Extracted information:
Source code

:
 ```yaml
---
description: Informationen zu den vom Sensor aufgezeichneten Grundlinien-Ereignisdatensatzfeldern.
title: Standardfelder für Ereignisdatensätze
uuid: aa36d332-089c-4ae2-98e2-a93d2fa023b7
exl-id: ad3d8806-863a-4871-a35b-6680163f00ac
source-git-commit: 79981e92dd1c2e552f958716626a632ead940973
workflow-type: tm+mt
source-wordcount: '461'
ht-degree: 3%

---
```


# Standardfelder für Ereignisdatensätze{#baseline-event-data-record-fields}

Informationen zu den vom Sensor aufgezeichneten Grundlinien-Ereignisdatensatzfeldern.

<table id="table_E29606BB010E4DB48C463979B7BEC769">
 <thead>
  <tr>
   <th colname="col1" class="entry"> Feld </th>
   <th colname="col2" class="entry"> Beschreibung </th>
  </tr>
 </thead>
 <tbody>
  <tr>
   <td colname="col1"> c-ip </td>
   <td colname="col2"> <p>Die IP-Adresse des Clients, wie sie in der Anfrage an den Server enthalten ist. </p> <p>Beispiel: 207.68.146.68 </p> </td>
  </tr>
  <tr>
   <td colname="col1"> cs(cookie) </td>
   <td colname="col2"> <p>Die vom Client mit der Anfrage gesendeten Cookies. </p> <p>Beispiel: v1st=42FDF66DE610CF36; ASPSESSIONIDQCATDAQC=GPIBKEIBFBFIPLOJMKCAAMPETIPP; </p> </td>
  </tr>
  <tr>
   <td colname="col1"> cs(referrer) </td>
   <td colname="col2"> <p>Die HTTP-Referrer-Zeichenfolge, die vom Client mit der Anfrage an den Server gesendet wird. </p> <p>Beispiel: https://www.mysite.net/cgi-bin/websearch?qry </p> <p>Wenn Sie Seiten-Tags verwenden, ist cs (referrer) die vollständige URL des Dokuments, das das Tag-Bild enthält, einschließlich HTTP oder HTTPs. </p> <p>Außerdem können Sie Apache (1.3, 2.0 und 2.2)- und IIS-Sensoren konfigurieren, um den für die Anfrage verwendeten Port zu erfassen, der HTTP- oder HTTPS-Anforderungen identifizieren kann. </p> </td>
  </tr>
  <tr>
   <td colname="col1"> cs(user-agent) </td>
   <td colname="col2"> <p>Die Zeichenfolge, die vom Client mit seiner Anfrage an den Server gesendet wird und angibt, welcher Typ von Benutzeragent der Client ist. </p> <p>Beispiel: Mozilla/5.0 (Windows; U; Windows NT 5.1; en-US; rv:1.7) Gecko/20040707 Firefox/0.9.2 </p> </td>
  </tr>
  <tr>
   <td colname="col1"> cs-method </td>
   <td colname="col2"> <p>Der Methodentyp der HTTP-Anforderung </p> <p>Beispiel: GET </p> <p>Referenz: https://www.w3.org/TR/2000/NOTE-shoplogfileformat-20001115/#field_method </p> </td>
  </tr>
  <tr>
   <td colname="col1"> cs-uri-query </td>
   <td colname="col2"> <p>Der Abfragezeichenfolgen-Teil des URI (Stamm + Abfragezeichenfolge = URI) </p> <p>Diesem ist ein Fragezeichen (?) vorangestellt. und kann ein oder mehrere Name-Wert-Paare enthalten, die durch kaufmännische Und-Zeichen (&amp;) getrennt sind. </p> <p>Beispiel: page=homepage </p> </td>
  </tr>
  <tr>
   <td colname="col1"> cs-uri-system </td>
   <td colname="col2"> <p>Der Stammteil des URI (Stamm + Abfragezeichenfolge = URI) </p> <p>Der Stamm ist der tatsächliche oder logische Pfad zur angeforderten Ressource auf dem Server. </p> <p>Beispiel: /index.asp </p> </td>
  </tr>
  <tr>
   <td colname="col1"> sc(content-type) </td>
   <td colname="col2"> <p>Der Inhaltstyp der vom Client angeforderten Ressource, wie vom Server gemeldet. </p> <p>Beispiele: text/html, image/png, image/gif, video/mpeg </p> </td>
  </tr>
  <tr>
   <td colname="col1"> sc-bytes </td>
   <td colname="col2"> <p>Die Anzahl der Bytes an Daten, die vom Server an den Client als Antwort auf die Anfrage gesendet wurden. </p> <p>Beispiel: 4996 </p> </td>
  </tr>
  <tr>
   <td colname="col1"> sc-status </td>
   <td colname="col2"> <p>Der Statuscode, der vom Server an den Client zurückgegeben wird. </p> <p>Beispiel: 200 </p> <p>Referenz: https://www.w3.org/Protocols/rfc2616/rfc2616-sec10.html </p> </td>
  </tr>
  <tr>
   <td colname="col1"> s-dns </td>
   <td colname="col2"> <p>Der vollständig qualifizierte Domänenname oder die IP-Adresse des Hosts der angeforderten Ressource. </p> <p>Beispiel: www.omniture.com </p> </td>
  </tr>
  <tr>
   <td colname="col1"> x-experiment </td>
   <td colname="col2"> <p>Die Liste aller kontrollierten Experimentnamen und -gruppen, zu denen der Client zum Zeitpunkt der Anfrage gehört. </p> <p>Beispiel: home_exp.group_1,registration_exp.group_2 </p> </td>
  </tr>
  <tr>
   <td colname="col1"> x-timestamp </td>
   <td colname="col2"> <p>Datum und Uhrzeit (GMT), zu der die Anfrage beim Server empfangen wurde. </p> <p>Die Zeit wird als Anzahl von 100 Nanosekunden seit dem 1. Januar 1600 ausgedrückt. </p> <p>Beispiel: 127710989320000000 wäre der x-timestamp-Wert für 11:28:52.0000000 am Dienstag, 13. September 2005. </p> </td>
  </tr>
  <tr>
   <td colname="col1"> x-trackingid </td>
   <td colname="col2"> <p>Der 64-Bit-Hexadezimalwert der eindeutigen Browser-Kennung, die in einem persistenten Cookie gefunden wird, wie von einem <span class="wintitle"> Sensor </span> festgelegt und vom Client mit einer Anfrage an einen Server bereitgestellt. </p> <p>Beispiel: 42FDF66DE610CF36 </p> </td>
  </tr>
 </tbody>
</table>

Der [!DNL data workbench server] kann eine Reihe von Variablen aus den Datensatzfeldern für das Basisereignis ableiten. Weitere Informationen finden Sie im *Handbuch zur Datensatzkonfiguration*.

Try it:
Bring together every line in the entries that holds the string "Anzahl".

Task answer:
   <td colname="col2"> <p>Die Anzahl der Bytes an Daten, die vom Server an den Client als Antwort auf die Anfrage gesendet wurden. </p> <p>Beispiel: 4996 </p> </td>
   <td colname="col2"> <p>Datum und Uhrzeit (GMT), zu der die Anfrage beim Server empfangen wurde. </p> <p>Die Zeit wird als Anzahl von 100 Nanosekunden seit dem 1. Januar 1600 ausgedrückt. </p> <p>Beispiel: 127710989320000000 wäre der x-timestamp-Wert für 11:28:52.0000000 am Dienstag, 13. September 2005. </p> </td>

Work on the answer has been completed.